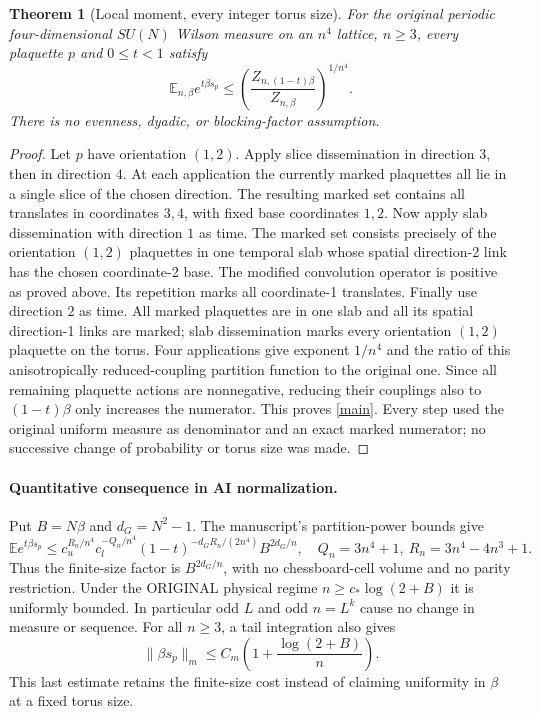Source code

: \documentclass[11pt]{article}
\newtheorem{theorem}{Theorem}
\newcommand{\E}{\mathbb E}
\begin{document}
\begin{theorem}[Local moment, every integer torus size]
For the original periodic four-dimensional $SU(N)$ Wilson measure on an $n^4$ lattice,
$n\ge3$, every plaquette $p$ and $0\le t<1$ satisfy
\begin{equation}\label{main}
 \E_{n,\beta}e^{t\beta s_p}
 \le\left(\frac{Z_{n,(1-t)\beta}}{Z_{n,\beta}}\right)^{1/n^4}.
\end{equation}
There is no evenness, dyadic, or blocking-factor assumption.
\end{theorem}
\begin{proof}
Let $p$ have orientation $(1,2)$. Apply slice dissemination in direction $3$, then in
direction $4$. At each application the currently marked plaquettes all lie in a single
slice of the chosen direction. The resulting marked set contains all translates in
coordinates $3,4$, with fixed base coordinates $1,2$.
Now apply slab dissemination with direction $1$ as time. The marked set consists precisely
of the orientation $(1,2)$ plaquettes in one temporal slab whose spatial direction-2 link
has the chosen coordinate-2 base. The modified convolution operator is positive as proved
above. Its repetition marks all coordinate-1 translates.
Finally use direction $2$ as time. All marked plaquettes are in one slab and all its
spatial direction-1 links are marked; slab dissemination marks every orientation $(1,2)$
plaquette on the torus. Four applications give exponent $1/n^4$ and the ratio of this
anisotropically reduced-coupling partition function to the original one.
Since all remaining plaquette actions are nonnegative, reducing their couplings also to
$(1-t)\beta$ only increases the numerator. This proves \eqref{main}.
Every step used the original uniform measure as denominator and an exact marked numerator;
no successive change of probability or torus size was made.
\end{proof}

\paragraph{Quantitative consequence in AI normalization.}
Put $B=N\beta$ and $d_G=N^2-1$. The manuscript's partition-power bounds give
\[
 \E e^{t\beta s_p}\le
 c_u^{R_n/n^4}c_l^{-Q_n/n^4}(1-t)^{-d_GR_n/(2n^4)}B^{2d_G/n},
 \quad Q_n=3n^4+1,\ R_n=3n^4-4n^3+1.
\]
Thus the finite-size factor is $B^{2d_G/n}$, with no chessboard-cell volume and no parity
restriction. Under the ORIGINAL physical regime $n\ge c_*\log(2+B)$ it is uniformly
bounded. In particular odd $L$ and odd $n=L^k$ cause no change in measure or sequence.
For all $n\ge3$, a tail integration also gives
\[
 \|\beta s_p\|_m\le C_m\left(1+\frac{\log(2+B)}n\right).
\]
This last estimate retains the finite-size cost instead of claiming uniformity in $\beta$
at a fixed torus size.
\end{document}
########
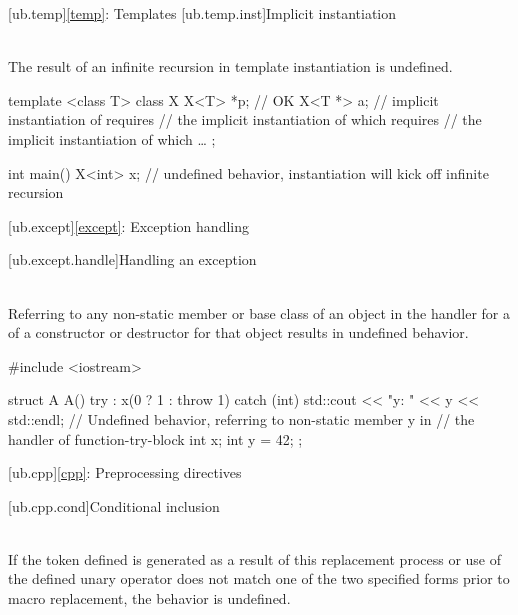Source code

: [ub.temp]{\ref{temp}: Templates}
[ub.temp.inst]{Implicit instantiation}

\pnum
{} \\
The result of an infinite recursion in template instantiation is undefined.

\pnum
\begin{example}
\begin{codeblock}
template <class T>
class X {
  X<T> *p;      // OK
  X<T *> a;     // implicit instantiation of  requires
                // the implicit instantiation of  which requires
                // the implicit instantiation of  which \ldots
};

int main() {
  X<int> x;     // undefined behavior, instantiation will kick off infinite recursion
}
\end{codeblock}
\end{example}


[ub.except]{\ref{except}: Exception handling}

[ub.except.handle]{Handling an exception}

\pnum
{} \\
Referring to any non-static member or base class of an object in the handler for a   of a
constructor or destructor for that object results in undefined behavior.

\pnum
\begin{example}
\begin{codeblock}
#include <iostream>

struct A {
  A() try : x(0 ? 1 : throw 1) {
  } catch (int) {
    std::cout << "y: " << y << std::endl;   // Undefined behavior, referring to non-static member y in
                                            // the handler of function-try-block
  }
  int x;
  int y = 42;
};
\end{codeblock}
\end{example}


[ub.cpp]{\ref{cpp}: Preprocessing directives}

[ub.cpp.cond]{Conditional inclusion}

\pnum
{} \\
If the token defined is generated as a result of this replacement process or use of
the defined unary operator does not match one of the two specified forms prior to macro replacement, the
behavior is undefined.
########
* TASK DESCRIPTION *
Search the listing for the word "measure" and return each line that holds it.

* REPLY *
For the original periodic four-dimensional $SU(N)$ Wilson measure on an $n^4$ lattice,
Every step used the original uniform measure as denominator and an exact marked numerator;
bounded. In particular odd $L$ and odd $n=L^k$ cause no change in measure or sequence.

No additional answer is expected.